PREMONITIONS
ANNA
Existence after death... Not for the deceased, but for the ones who were still alive. Was there any? Saying it was challenging. I had repressed myself so much that I was certain I would become a lifeless doll that couldn’t be moved.
Since my phone kept ringing constantly, I must admit that I had a strange urge to turn it off. I refrained from doing it, though. If there was an outside world, it was the only way to communicate with it. It pleased me to feel comfortable in my home regardless of what might happen to me in the future.
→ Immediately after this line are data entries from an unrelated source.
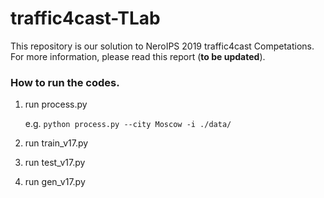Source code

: # traffic4cast-TLab

This repository is our solution to NeroIPS 2019 traffic4cast Competations.
For more information, please read this report (__to be updated__).
  
### How to run the codes.

1. run process.py

   e.g. `python process.py --city Moscow -i ./data/`
   
2. run train\_v17.py
3. run test\_v17.py
4. run gen\_v17.py
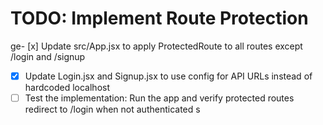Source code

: # TODO: Implement Route Protection

ge- [x] Update src/App.jsx to apply ProtectedRoute to all routes except /login and /signup
- [x] Update Login.jsx and Signup.jsx to use config for API URLs instead of hardcoded localhost
- [ ] Test the implementation: Run the app and verify protected routes redirect to /login when not authenticated
s 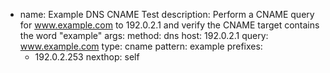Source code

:  - name: Example DNS CNAME Test
    description: Perform a CNAME query for www.example.com to 192.0.2.1 and verify the CNAME target contains the word "example"
    args:
      method: dns
      host: 192.0.2.1
      query: www.example.com
      type: cname
      pattern: example
    prefixes:
      - 192.0.2.253
    nexthop: self
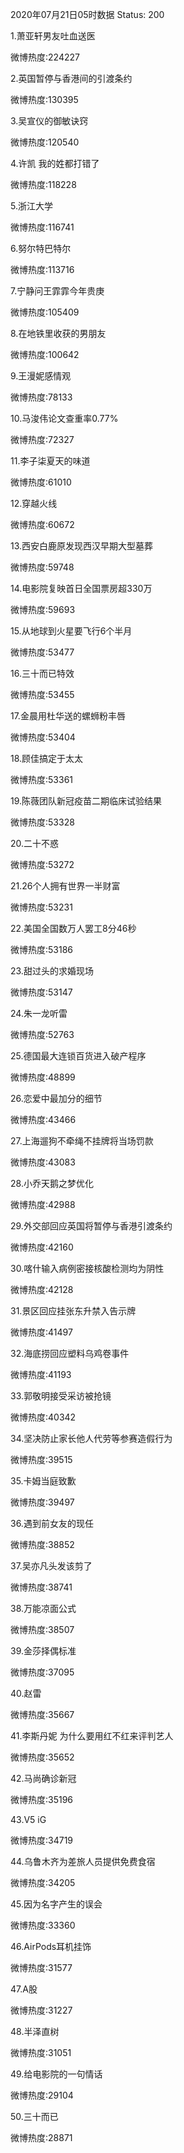 2020年07月21日05时数据
Status: 200

1.萧亚轩男友吐血送医

微博热度:224227

2.英国暂停与香港间的引渡条约

微博热度:130395

3.吴宣仪的御敏诀窍

微博热度:120540

4.许凯 我的姓都打错了

微博热度:118228

5.浙江大学

微博热度:116741

6.努尔特巴特尔

微博热度:113716

7.宁静问王霏霏今年贵庚

微博热度:105409

8.在地铁里收获的男朋友

微博热度:100642

9.王漫妮感情观

微博热度:78133

10.马浚伟论文查重率0.77%

微博热度:72327

11.李子柒夏天的味道

微博热度:61010

12.穿越火线

微博热度:60672

13.西安白鹿原发现西汉早期大型墓葬

微博热度:59748

14.电影院复映首日全国票房超330万

微博热度:59693

15.从地球到火星要飞行6个半月

微博热度:53477

16.三十而已特效

微博热度:53455

17.金晨用杜华送的螺蛳粉丰唇

微博热度:53404

18.顾佳搞定于太太

微博热度:53361

19.陈薇团队新冠疫苗二期临床试验结果

微博热度:53328

20.二十不惑

微博热度:53272

21.26个人拥有世界一半财富

微博热度:53231

22.美国全国数万人罢工8分46秒

微博热度:53186

23.甜过头的求婚现场

微博热度:53147

24.朱一龙听雷

微博热度:52763

25.德国最大连锁百货进入破产程序

微博热度:48899

26.恋爱中最加分的细节

微博热度:43466

27.上海遛狗不牵绳不挂牌将当场罚款

微博热度:43083

28.小乔天鹅之梦优化

微博热度:42988

29.外交部回应英国将暂停与香港引渡条约

微博热度:42160

30.喀什输入病例密接核酸检测均为阴性

微博热度:42128

31.景区回应挂张东升禁入告示牌

微博热度:41497

32.海底捞回应塑料乌鸡卷事件

微博热度:41193

33.郭敬明接受采访被抢镜

微博热度:40342

34.坚决防止家长他人代劳等参赛造假行为

微博热度:39515

35.卡姆当庭致歉

微博热度:39497

36.遇到前女友的现任

微博热度:38852

37.吴亦凡头发该剪了

微博热度:38741

38.万能凉面公式

微博热度:38507

39.金莎择偶标准

微博热度:37095

40.赵雷

微博热度:35667

41.李斯丹妮 为什么要用红不红来评判艺人

微博热度:35652

42.马尚确诊新冠

微博热度:35196

43.V5 iG

微博热度:34719

44.乌鲁木齐为差旅人员提供免费食宿

微博热度:34205

45.因为名字产生的误会

微博热度:33360

46.AirPods耳机挂饰

微博热度:31577

47.A股

微博热度:31227

48.半泽直树

微博热度:31051

49.给电影院的一句情话

微博热度:29104

50.三十而已

微博热度:28871

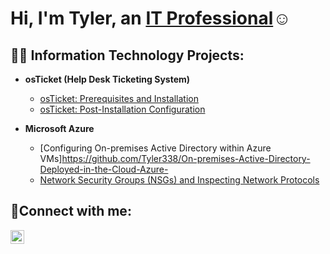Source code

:<h1>Hi, I'm Tyler, an <a href="https://linkedin.com/in/Josh">IT Professional</a>☺</h1>

<h2>👨‍💻 Information Technology Projects:</h2>

- <b>osTicket (Help Desk Ticketing System)</b>
  - [osTicket: Prerequisites and Installation](https://github.com/Tyler338/osticket-prereqs)
  - [osTicket: Post-Installation Configuration](https://github.com/Tyler338/osTicket-Post-Installation-Configuration)

- <b>Microsoft Azure</b>
  - [Configuring On-premises Active Directory within Azure VMs]https://github.com/Tyler338/On-premises-Active-Directory-Deployed-in-the-Cloud-Azure-
  - [Network Security Groups (NSGs) and Inspecting Network Protocols](https://github.com/Tyler338/azure-network-protocols)

<h2>🤳Connect with me:</h2>


[<img align="left" alt="Tyler | LinkedIn" width="22px" src="https://cdn.jsdelivr.net/npm/simple-icons@v3/icons/linkedin.svg" />][linkedin]



[linkedin]: https://linkedin.com/in/tyler-stephens-6734a1264
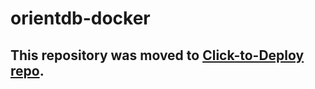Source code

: orientdb-docker
============

## This repository was moved to [Click-to-Deploy repo](https://github.com/GoogleCloudPlatform/click-to-deploy/tree/master/docker/orientdb).
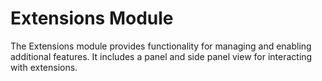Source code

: # Extensions Module

The Extensions module provides functionality for managing and enabling additional features. It includes a panel and side panel view for interacting with extensions.

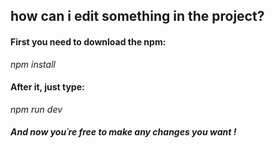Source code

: <h2 text-align: center;>how can i edit something in the project?</h2>


<h4>First you need to download the npm: </h4>

<i>npm install</i><br/>

<h4>After it, just type:</h4>
<i>npm run dev</i><br/>

<h5>And now you´re free to make any changes you want !</h5>


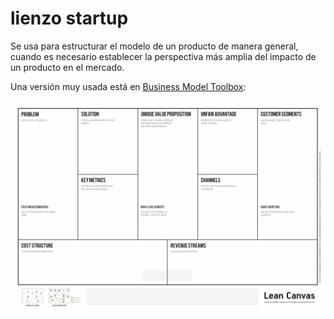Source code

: # lienzo startup

Se usa para estructurar el modelo de un producto de manera general, cuando es necesario establecer la perspectiva más amplia del impacto de un producto en el mercado.

Una versión muy usada está en [Business Model Toolbox](https://bmtoolbox.net/tools/lean-canvas/):

![lienzo-startup.png](lienzo-startup.png)
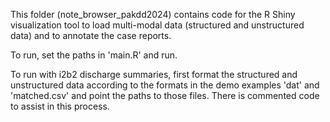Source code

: This folder (note_browser_pakdd2024) contains code for the R Shiny visualization tool to
load multi-modal data (structured and unstructured data) and to annotate the case reports.

To run, set the paths in 'main.R' and run.

To run with i2b2 discharge summaries, first format the structured and unstructured data according to the 
formats in the demo examples 'dat' and 'matched.csv' and point the paths to those files.  There is commented
code to assist in this process.
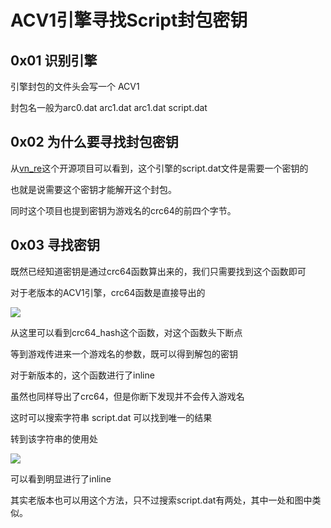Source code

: # ACV1引擎寻找Script封包密钥

## 0x01 识别引擎

引擎封包的文件头会写一个 ACV1

封包名一般为arc0.dat arc1.dat arc1.dat script.dat

## 0x02 为什么要寻找封包密钥

从[vn_re](https://github.com/Forlos/vn_re/tree/master/docs/acv1)这个开源项目可以看到，这个引擎的script.dat文件是需要一个密钥的

也就是说需要这个密钥才能解开这个封包。

同时这个项目也提到密钥为游戏名的crc64的前四个字节。

## 0x03 寻找密钥

既然已经知道密钥是通过crc64函数算出来的，我们只需要找到这个函数即可

对于老版本的ACV1引擎，crc64函数是直接导出的

![](https://img2022.cnblogs.com/blog/2939730/202211/2939730-20221117002218289-2035787500.png)


从这里可以看到crc64_hash这个函数，对这个函数头下断点

等到游戏传进来一个游戏名的参数，既可以得到解包的密钥



对于新版本的，这个函数进行了inline

虽然也同样导出了crc64，但是你断下发现并不会传入游戏名

这时可以搜索字符串 script.dat 可以找到唯一的结果

转到该字符串的使用处

![](https://img2022.cnblogs.com/blog/2939730/202211/2939730-20221117002234720-1221508835.png)


可以看到明显进行了inline



其实老版本也可以用这个方法，只不过搜索script.dat有两处，其中一处和图中类似。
I was still in shock. Even though the agony was severe, I didn’t feel it completely. I was waiting for the sadness to engulf me and pull me down. I suppose I could say that I was still in denial as well, but I wasn’t ready to put Marco behind my thoughts.
I detested my heavy eyelids because they were causing me to want to sleep but I didn’t want to fall asleep; I didn’t want time to pass, so I barely raised myself off the ground—yes, I was on the ground—and made my way to my bedroom.
Why did I feel so tired? Why did my body language seem so far from me and unresponsive? I hardly ever went upstairs. However, the shock was twice as severe as what I had witnessed in front of my eyes—our room, our bed, and our universe…
I was suddenly unsure of whether it was a dream or reality, whatever that reality could be. And the moon was turning the surrounding environment into black and white, giving the impression that I was watching an old movie rather than it being in full color. But since I was here, I had to play the lead role. The clouds were so near to the ground that I almost felt their strength and icy presence crush me. The trees seemed shrouded in a hazy mist, and as I got closer, they took on a spooky appearance. At that point, the show started.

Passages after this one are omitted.